Los milagros del Señor Jesús /31

Juan 4:46-54

El hijo del oficial

El Señor se encontraba nuevamente en Galilea, habiendo vuelto de Jerusalén pasando por Samaria. Durante su estancia en esta ciudad, expuso el camino de vida a Nicodemo. De regreso, había llevado eterna satisfacción y gozo a la vida de la mujer junto al pozo de Sicar. Este último incidente fue seguido por dos días de feliz labor entre los samaritanos que estaban muy ansiosos por escuchar su palabra.

Jesús se encontraba una vez más en Caná. Un hombre noble, que residía en Capernaum, lo llamó para que visitase esa ciudad y sanase a su hijo, que estaba a punto de morir. En esta historia podemos ver la actual y la futura historia de Israel. Este hombre era un oficial del rey, un judío ligado a la corte de Herodes, el gobernador extranjero del distrito norte de Israel. En él podemos ver la figura de la falsa posición en la cual la nación elegida estuvo por largo tiempo. Habiendo sido infiel a su llamamiento de separación de todos los demás pueblos, Dios la había abandonado al fruto de sus propios caminos. Como consecuencia, el pueblo de Israel se encontraba subordinado a sus amos gentiles. Al igual que el hijo del oficial, Israel había caído bajo el poder de la muerte. En Ezequiel 37, el mismo pueblo es nacionalmente asemejado a un valle lleno de huesos secos que no vivirán hasta el día de la presencia del Salvador con poder.

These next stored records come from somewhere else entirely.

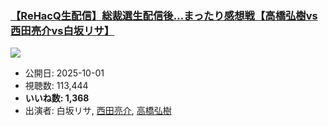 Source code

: ### [【ReHacQ生配信】総裁選生配信後…まったり感想戦【高橋弘樹vs西田亮介vs白坂リサ】](https://www.youtube.com/watch?v=TGhnkImnrD8)
[![](https://img.youtube.com/vi/TGhnkImnrD8/sddefault.jpg)](https://www.youtube.com/watch?v=TGhnkImnrD8)
-   公開日: 2025-10-01
-   視聴数: 113,444
-   **いいね数: 1,368**
-   出演者: 白坂リサ, [西田亮介](/rehacq_fan/people/西田亮介 "wikilink"), [高橋弘樹](/rehacq_fan/people/高橋弘樹 "wikilink")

En respuesta a su súplica, el Señor respondió: “Si no viereis señales y prodigios, no creeréis” (Juan 4:48). En Israel esto era generalmente así (1 Corintios 1:22), mientras que con los samaritanos y gentiles su palabra era mejor recibida. Con fervor el padre le suplicó: “Señor, desciende antes que mi hijo muera”. Su fe era más débil que la del centurión romano bajo similares circunstancias. El centurión urgía al Salvador para que no viniese, sino que solamente dijese la palabra sanadora donde le encontró, estando completamente persuadido que nada más era necesario (Mateo 8:8). El oficial judío debía aprender esa lección; y de acuerdo a esto fue despedido con estas palabras: “Vé, tu hijo vive”. Él creyó al Salvador y aunque su fe fue débil, era real. Por tanto, dirigió sus pasos hacia su casa, y pronto encontró a los siervos que habían salido desde Capernaum a recibirle con las buenas nuevas de que su hijo vivía. Habiendo preguntado a qué hora le había dejado la fiebre, entendió que era aquella hora en que el Salvador había pronunciado sus palabras de sanidad. Entonces toda su casa vino a creer en Jesús.

La fe en la palabra del Cristo ausente es la gran necesidad para el tiempo actual. No se trata más ahora de escuchar su voz como cuando estuvo sobre la tierra, sino que ahora nos habla desde los cielos por medio de las Sagradas Escrituras. En estas nos hace conocer el infinito amor de Dios, el costoso sacrificio de la cruz, el perdón, la justificación de los pecadores y la vida eterna. Todo esto forma la bendita porción de todos los que en él confían. Si los hombres no escuchan la voz divina en las Escrituras, entonces el cielo está completamente en silencio, y están condenados a andar a tientas en su camino hacia la perdición. El que piensa que el Creador abandonó a sus criaturas a tal suerte está enteramente equivocado, y no discierne a Aquel que es infinitamente sabio y bueno.